Printed circuit board (PCB) designs may be used to mechanically support and electrically connect electronic components in a variety of applications. For example, PCBs may be utilized in almost all electronic devices, such as computing devices. The PCB may electrically connect the electronic components utilizing transmission lines (also referred to as “traces”) that are formed (e.g., etched) on the PCB.
These electronic components of the electronic devices may require high-speed interfaces, and high-bandwidth (frequency) signals may be sent along the traces of the PCB between the electronic components. At these high frequencies, the insertion loss may be higher than at lower frequencies, making designing for such insertion loss important. In particular, insertion loss may be measured as the loss per inch (measured in dB) of a signal as it travels along the traces of the PCB. If the device is not properly designed to deal with the insertion loss, then the device may fail when operating. For example, the signal may become attenuated to the point it cannot be differentiated from noise on the trace.

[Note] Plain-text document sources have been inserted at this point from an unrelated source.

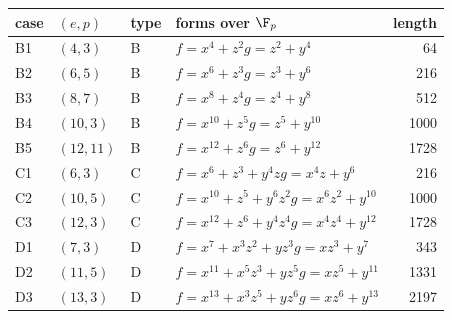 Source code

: \begin{tabular}{@{}lll>{\raggedright\arraybackslash}p{6.0cm}r@{}}
\toprule
case & $(e,p)$ & type & forms over $\F_p$ & length\\
\midrule
B1 & $(4,3)$ & B & $f=x^{4} + z^{2}$\newline $g=z^{2} + y^{4}$ & 64\\
B2 & $(6,5)$ & B & $f=x^{6} + z^{3}$\newline $g=z^{3} + y^{6}$ & 216\\
B3 & $(8,7)$ & B & $f=x^{8} + z^{4}$\newline $g=z^{4} + y^{8}$ & 512\\
B4 & $(10,3)$ & B & $f=x^{10} + z^{5}$\newline $g=z^{5} + y^{10}$ & 1000\\
B5 & $(12,11)$ & B & $f=x^{12} + z^{6}$\newline $g=z^{6} + y^{12}$ & 1728\\
C1 & $(6,3)$ & C & $f=x^{6} + z^{3} + y^{4}z$\newline $g=x^{4}z + y^{6}$ & 216\\
C2 & $(10,5)$ & C & $f=x^{10} + z^{5} + y^{6}z^{2}$\newline $g=x^{6}z^{2} + y^{10}$ & 1000\\
C3 & $(12,3)$ & C & $f=x^{12} + z^{6} + y^{4}z^{4}$\newline $g=x^{4}z^{4} + y^{12}$ & 1728\\
D1 & $(7,3)$ & D & $f=x^{7} + x^{3}z^{2} + yz^{3}$\newline $g=xz^{3} + y^{7}$ & 343\\
D2 & $(11,5)$ & D & $f=x^{11} + x^{5}z^{3} + yz^{5}$\newline $g=xz^{5} + y^{11}$ & 1331\\
D3 & $(13,3)$ & D & $f=x^{13} + x^{3}z^{5} + yz^{6}$\newline $g=xz^{6} + y^{13}$ & 2197\\
\bottomrule
\end{tabular}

In addition, the timing of when signals are sent and received between the electronic components on the PCB may also be important to the function of the device. For example, processing of signals may be based on a clock, such that if a signal is not properly aligned with the clock, the signal may be interpreted incorrectly. Accordingly, the propagation delay, i.e., the time it takes for the signal to travel along the traces, may need to meet certain requirements and/or the device may need to be designed according to strict propagation delays.
Therefore, precise analysis of PCB traces may be important to ensure that the electronic device operates within particular operating margins. In particular, estimating the insertion loss and propagation delay of traces on a PCB of a particular electronic device may be important for design optimization, channel budgeting, ensuring optimized equalization settings of the transmitter and receiver in multi-gigabit advanced modulation interfaces, etc.
To facilitate understanding, identical reference numerals have been used, where possible, to designate identical elements that are common to the figures. It is contemplated that elements disclosed in one embodiment may be beneficially utilized on other embodiments without specific recitation.